Речь шла о письме, которое Тартарен прислал из Марселя редактору «Порт-тарасконской газеты» Паскалону и в котором он подстегивал редактора и требовал, чтобы тот еще поддал пару, расписывая, как богат этот остров и какая там плодородная почва.
Нет, тысячу раз нет! Обвиняемый этого не писал. Он отрицает, он протестует.
— Не знаю, может быть, это герцог Монский, не явившийся в суд…
Как презрительно цедит он сквозь зубы это: «не явившийся в суд»!

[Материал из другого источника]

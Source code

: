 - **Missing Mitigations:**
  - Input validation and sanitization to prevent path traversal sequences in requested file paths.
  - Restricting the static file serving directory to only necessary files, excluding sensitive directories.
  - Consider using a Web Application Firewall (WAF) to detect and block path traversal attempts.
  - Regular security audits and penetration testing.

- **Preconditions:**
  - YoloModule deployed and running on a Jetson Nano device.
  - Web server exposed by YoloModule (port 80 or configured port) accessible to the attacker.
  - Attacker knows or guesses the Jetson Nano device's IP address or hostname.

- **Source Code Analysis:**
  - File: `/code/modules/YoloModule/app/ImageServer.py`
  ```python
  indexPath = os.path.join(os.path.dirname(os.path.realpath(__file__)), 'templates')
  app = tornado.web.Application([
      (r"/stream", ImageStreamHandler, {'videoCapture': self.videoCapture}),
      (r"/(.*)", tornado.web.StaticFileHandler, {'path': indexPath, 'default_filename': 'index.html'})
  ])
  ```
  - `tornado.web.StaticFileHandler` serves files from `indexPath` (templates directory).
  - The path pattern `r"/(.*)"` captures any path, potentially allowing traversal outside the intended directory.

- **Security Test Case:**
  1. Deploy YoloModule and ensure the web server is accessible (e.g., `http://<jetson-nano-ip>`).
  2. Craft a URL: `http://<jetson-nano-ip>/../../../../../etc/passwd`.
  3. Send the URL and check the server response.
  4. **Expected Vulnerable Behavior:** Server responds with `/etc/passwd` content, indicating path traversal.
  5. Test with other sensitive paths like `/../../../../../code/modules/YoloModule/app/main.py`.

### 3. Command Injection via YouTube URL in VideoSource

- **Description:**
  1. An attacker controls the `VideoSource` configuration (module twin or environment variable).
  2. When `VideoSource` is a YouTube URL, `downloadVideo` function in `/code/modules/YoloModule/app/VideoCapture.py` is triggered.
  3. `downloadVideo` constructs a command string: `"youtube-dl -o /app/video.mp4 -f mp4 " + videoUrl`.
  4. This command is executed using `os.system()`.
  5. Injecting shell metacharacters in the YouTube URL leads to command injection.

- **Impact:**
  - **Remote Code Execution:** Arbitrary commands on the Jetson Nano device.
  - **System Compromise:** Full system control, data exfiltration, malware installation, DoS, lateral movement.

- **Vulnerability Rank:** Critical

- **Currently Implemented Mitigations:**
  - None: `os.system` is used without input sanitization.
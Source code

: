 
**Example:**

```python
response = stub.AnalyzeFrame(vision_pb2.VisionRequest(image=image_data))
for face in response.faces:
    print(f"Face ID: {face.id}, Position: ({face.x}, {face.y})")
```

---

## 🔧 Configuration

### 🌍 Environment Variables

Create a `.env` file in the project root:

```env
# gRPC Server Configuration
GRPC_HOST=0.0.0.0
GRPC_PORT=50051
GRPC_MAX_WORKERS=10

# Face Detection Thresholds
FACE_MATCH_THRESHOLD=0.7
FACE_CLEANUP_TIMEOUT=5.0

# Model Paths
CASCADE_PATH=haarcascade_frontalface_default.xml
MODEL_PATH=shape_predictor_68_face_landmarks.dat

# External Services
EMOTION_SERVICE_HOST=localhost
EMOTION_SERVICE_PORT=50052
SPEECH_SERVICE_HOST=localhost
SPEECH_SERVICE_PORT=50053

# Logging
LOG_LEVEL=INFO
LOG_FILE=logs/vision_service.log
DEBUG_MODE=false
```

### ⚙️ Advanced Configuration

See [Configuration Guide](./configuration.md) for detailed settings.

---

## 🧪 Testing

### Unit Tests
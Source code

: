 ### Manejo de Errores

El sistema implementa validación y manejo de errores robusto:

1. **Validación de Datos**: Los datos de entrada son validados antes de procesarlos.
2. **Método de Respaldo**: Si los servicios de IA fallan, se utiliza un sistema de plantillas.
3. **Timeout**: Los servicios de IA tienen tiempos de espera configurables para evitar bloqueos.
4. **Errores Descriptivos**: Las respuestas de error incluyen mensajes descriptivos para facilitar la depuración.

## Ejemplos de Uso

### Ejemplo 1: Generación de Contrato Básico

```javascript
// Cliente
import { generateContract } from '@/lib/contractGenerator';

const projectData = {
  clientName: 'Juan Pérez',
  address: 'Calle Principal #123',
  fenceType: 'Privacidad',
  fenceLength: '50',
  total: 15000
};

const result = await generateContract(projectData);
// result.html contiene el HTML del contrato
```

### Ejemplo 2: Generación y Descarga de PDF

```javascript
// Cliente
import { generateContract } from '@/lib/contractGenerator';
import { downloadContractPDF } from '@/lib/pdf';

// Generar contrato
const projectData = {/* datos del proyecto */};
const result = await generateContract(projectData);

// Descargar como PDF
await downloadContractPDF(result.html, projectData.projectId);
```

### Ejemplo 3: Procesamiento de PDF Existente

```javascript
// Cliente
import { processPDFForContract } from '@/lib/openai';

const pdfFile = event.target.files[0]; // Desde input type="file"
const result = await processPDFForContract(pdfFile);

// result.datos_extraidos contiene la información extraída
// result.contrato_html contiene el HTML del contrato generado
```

Тут вмешивается председатель суда:
— Покажите письмо обвиняемому.
Тартарен берет письмо, смотрит и, как ни в чем не бывало, заявляет:
— Да, правда, это мой почерк. Письмо писал я, я позабыл.
При этих словах заплакал бы и тигр.
Немного погодя — еще один эпизод, с Паскалоном. На этот раз поводом послужила помещенная в вышеупомянутой газете статья о том, как принимали туземцы, король Негонко и первые поселенцы острова пассажиров с «Фарандолы» и «Люцифера» в порт-тарасконской ратуше, подробнейшим образом описанной автором.
Каждое слово статьи вызывало в зале дикий, неудержимый хохот, прерываемый воплями негодования. Паскалон — и тот был вне себя; сидя на скамье подсудимых, он выражал глубокое возмущение: это не он, ни за что не поставил бы он своей подписи под такой заведомой ложью.
Ему сунули под нос напечатанную статью с рисунками, сделанными по его указаниям, подписанную его фамилией, и вдобавок его собственный черновик, найденный в типографии Тринклага.
— Потрясающе! — вытаращив глаза, сказал бедный Паскалон. — У меня это совсем вылетело из головы!
Тартарен вступился за своего секретаря:
— Дело в следующем, господин председатель суда: слепо веря всем россказням герцога Монского, не явившегося…
— Ну да, теперь валите на герцога Монского — он все свезет! — в бешенстве прервал его товарищ прокурора.
— Я давал этому несчастному ребенку, — продолжал Тартарен, — идею для статьи и говорил: «Вышейте мне по этой канве узоры». Он и разузоривал.
— Это верно, я только разу-узоривал… — робко пролепетал Паскалон.
Ох уж эти узорщики! Председатель суда Мульяр понял, что это такое, во время опроса свидетелей: все они были тарасконцы, все до одного — сочинители, и все, как один, отказывались от того, что утверждали накануне.
— Но ведь вы же сами показывали это на предварительном следствии.
— Кто, я?.. А, да ну!.. Мне и во сне-то ничего подобного не снилось.
— Но вы же, однако, подписали.
— Подписал?.. Даже и не думал…
— Вот ваша подпись.
— Свят, свят, свят, а ведь и правда!.. Должен вам сказать, господин председатель суда, что я крайне изумлен.
И так было со всеми — никто не помнил своих показаний.
Судьи терялись, становились в тупик перед этими противоречиями, перед этой кажущейся недобросовестностью, ибо страсть к вымыслам, свойственная людям, населяющим страну солнечного света, и живость их воображения были недоступны холодным северянам.